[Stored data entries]

BEGIN

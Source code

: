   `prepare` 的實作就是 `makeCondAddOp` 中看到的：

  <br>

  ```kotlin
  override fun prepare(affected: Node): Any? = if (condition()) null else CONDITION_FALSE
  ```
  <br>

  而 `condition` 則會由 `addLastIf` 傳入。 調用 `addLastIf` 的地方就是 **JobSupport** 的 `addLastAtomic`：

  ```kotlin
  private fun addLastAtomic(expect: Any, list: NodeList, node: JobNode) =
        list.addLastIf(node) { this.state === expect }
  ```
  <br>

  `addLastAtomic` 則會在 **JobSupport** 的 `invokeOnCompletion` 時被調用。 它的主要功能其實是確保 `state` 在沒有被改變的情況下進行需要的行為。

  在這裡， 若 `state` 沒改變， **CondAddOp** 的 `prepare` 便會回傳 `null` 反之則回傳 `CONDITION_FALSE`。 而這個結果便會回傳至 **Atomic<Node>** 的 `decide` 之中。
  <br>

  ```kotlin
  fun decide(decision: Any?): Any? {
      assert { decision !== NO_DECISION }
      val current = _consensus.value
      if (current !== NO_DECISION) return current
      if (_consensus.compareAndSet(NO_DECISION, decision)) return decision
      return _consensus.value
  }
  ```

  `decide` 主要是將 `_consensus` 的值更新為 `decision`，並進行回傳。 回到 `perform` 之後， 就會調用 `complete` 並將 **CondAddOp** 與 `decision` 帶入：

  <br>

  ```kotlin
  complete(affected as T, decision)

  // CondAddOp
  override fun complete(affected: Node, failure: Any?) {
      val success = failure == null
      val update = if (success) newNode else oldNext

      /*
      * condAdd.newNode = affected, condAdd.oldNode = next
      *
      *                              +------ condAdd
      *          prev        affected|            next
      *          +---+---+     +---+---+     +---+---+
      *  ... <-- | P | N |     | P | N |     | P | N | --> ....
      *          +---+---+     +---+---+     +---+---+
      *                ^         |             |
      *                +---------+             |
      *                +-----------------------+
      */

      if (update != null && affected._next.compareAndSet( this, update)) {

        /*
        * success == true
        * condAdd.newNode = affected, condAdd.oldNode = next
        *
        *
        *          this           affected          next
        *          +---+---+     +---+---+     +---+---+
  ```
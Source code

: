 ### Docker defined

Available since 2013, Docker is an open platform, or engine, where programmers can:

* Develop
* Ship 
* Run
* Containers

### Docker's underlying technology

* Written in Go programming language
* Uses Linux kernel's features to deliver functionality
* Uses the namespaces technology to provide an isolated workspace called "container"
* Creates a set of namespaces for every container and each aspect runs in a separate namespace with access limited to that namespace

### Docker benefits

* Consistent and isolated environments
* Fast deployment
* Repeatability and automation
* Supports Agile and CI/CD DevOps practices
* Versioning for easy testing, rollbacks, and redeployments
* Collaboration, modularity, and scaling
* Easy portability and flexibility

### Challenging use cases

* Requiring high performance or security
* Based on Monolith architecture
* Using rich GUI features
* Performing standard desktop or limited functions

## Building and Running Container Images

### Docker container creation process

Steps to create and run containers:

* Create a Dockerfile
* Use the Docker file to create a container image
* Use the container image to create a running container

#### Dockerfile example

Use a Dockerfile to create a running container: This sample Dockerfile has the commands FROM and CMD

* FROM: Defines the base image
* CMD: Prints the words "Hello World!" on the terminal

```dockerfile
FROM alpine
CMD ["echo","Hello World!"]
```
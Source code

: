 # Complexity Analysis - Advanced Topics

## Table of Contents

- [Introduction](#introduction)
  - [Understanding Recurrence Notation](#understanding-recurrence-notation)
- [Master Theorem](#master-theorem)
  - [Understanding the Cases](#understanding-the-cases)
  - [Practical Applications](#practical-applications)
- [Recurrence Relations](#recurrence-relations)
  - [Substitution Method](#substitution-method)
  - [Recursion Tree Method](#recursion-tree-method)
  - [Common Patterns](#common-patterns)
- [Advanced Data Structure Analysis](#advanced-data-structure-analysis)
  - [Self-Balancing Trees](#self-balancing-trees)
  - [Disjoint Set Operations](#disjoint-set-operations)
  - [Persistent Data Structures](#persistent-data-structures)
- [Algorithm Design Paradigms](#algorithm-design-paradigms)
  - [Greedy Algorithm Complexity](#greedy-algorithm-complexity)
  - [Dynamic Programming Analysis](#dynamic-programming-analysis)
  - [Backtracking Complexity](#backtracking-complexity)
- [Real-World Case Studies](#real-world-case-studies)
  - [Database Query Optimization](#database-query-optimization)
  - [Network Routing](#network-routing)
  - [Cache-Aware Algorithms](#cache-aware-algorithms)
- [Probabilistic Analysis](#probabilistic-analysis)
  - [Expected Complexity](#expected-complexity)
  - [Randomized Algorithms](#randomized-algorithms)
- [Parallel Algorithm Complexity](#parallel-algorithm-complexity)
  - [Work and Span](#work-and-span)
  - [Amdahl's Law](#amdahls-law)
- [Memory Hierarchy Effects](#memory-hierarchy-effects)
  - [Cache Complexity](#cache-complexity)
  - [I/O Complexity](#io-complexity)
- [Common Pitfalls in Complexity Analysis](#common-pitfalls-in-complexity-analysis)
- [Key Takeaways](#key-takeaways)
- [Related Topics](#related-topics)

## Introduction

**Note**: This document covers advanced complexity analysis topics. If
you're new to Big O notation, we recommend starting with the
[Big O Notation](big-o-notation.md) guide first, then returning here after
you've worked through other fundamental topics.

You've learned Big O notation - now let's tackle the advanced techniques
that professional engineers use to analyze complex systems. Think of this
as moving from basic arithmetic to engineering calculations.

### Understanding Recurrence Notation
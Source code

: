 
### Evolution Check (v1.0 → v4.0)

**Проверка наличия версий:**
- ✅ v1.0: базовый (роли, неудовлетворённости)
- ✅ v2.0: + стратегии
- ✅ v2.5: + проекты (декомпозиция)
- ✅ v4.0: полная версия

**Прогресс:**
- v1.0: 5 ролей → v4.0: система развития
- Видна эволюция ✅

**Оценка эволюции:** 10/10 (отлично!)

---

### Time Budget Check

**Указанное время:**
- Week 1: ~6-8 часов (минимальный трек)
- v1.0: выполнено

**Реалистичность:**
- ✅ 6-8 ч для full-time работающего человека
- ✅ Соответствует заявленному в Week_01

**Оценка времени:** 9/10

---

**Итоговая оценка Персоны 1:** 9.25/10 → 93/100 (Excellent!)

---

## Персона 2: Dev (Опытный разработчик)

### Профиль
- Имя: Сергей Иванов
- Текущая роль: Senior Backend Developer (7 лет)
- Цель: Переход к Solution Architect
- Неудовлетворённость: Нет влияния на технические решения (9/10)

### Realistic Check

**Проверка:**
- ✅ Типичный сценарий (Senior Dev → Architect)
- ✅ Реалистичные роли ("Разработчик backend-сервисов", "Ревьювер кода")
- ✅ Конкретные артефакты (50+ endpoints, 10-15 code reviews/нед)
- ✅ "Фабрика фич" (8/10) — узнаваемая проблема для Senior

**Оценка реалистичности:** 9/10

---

END

* **Directions for this task**:
What is needed is an exact copy of all the records.

* **Expected output**:
Source code

:   `prepare` 的實作就是 `makeCondAddOp` 中看到的：

  <br>

  ```kotlin
  override fun prepare(affected: Node): Any? = if (condition()) null else CONDITION_FALSE
  ```
  <br>

  而 `condition` 則會由 `addLastIf` 傳入。 調用 `addLastIf` 的地方就是 **JobSupport** 的 `addLastAtomic`：

  ```kotlin
  private fun addLastAtomic(expect: Any, list: NodeList, node: JobNode) =
        list.addLastIf(node) { this.state === expect }
  ```
  <br>

  `addLastAtomic` 則會在 **JobSupport** 的 `invokeOnCompletion` 時被調用。 它的主要功能其實是確保 `state` 在沒有被改變的情況下進行需要的行為。

  在這裡， 若 `state` 沒改變， **CondAddOp** 的 `prepare` 便會回傳 `null` 反之則回傳 `CONDITION_FALSE`。 而這個結果便會回傳至 **Atomic<Node>** 的 `decide` 之中。
  <br>

  ```kotlin
  fun decide(decision: Any?): Any? {
      assert { decision !== NO_DECISION }
      val current = _consensus.value
      if (current !== NO_DECISION) return current
      if (_consensus.compareAndSet(NO_DECISION, decision)) return decision
      return _consensus.value
  }
  ```

  `decide` 主要是將 `_consensus` 的值更新為 `decision`，並進行回傳。 回到 `perform` 之後， 就會調用 `complete` 並將 **CondAddOp** 與 `decision` 帶入：

  <br>

  ```kotlin
  complete(affected as T, decision)

  // CondAddOp
  override fun complete(affected: Node, failure: Any?) {
      val success = failure == null
      val update = if (success) newNode else oldNext

      /*
      * condAdd.newNode = affected, condAdd.oldNode = next
      *
      *                              +------ condAdd
      *          prev        affected|            next
      *          +---+---+     +---+---+     +---+---+
      *  ... <-- | P | N |     | P | N |     | P | N | --> ....
      *          +---+---+     +---+---+     +---+---+
      *                ^         |             |
      *                +---------+             |
      *                +-----------------------+
      */

      if (update != null && affected._next.compareAndSet( this, update)) {

        /*
        * success == true
        * condAdd.newNode = affected, condAdd.oldNode = next
        *
        *
        *          this           affected          next
        *          +---+---+     +---+---+     +---+---+
  ```
Source code

: ### Docker defined

Available since 2013, Docker is an open platform, or engine, where programmers can:

* Develop
* Ship 
* Run
* Containers

### Docker's underlying technology

* Written in Go programming language
* Uses Linux kernel's features to deliver functionality
* Uses the namespaces technology to provide an isolated workspace called "container"
* Creates a set of namespaces for every container and each aspect runs in a separate namespace with access limited to that namespace

### Docker benefits

* Consistent and isolated environments
* Fast deployment
* Repeatability and automation
* Supports Agile and CI/CD DevOps practices
* Versioning for easy testing, rollbacks, and redeployments
* Collaboration, modularity, and scaling
* Easy portability and flexibility

### Challenging use cases

* Requiring high performance or security
* Based on Monolith architecture
* Using rich GUI features
* Performing standard desktop or limited functions

## Building and Running Container Images

### Docker container creation process

Steps to create and run containers:

* Create a Dockerfile
* Use the Docker file to create a container image
* Use the container image to create a running container

#### Dockerfile example

Use a Dockerfile to create a running container: This sample Dockerfile has the commands FROM and CMD

* FROM: Defines the base image
* CMD: Prints the words "Hello World!" on the terminal

```dockerfile
FROM alpine
CMD ["echo","Hello World!"]
```
Source code

: # Complexity Analysis - Advanced Topics

## Table of Contents

- [Introduction](#introduction)
  - [Understanding Recurrence Notation](#understanding-recurrence-notation)
- [Master Theorem](#master-theorem)
  - [Understanding the Cases](#understanding-the-cases)
  - [Practical Applications](#practical-applications)
- [Recurrence Relations](#recurrence-relations)
  - [Substitution Method](#substitution-method)
  - [Recursion Tree Method](#recursion-tree-method)
  - [Common Patterns](#common-patterns)
- [Advanced Data Structure Analysis](#advanced-data-structure-analysis)
  - [Self-Balancing Trees](#self-balancing-trees)
  - [Disjoint Set Operations](#disjoint-set-operations)
  - [Persistent Data Structures](#persistent-data-structures)
- [Algorithm Design Paradigms](#algorithm-design-paradigms)
  - [Greedy Algorithm Complexity](#greedy-algorithm-complexity)
  - [Dynamic Programming Analysis](#dynamic-programming-analysis)
  - [Backtracking Complexity](#backtracking-complexity)
- [Real-World Case Studies](#real-world-case-studies)
  - [Database Query Optimization](#database-query-optimization)
  - [Network Routing](#network-routing)
  - [Cache-Aware Algorithms](#cache-aware-algorithms)
- [Probabilistic Analysis](#probabilistic-analysis)
  - [Expected Complexity](#expected-complexity)
  - [Randomized Algorithms](#randomized-algorithms)
- [Parallel Algorithm Complexity](#parallel-algorithm-complexity)
  - [Work and Span](#work-and-span)
  - [Amdahl's Law](#amdahls-law)
- [Memory Hierarchy Effects](#memory-hierarchy-effects)
  - [Cache Complexity](#cache-complexity)
  - [I/O Complexity](#io-complexity)
- [Common Pitfalls in Complexity Analysis](#common-pitfalls-in-complexity-analysis)
- [Key Takeaways](#key-takeaways)
- [Related Topics](#related-topics)

## Introduction

**Note**: This document covers advanced complexity analysis topics. If
you're new to Big O notation, we recommend starting with the
[Big O Notation](big-o-notation.md) guide first, then returning here after
you've worked through other fundamental topics.

You've learned Big O notation - now let's tackle the advanced techniques
that professional engineers use to analyze complex systems. Think of this
as moving from basic arithmetic to engineering calculations.

### Understanding Recurrence Notation
Source code

: 
### Evolution Check (v1.0 → v4.0)

**Проверка наличия версий:**
- ✅ v1.0: базовый (роли, неудовлетворённости)
- ✅ v2.0: + стратегии
- ✅ v2.5: + проекты (декомпозиция)
- ✅ v4.0: полная версия

**Прогресс:**
- v1.0: 5 ролей → v4.0: система развития
- Видна эволюция ✅

**Оценка эволюции:** 10/10 (отлично!)

---

### Time Budget Check

**Указанное время:**
- Week 1: ~6-8 часов (минимальный трек)
- v1.0: выполнено

**Реалистичность:**
- ✅ 6-8 ч для full-time работающего человека
- ✅ Соответствует заявленному в Week_01

**Оценка времени:** 9/10

---

**Итоговая оценка Персоны 1:** 9.25/10 → 93/100 (Excellent!)

---

## Персона 2: Dev (Опытный разработчик)

### Профиль
- Имя: Сергей Иванов
- Текущая роль: Senior Backend Developer (7 лет)
- Цель: Переход к Solution Architect
- Неудовлетворённость: Нет влияния на технические решения (9/10)

### Realistic Check

**Проверка:**
- ✅ Типичный сценарий (Senior Dev → Architect)
- ✅ Реалистичные роли ("Разработчик backend-сервисов", "Ревьювер кода")
- ✅ Конкретные артефакты (50+ endpoints, 10-15 code reviews/нед)
- ✅ "Фабрика фич" (8/10) — узнаваемая проблема для Senior

**Оценка реалистичности:** 9/10

---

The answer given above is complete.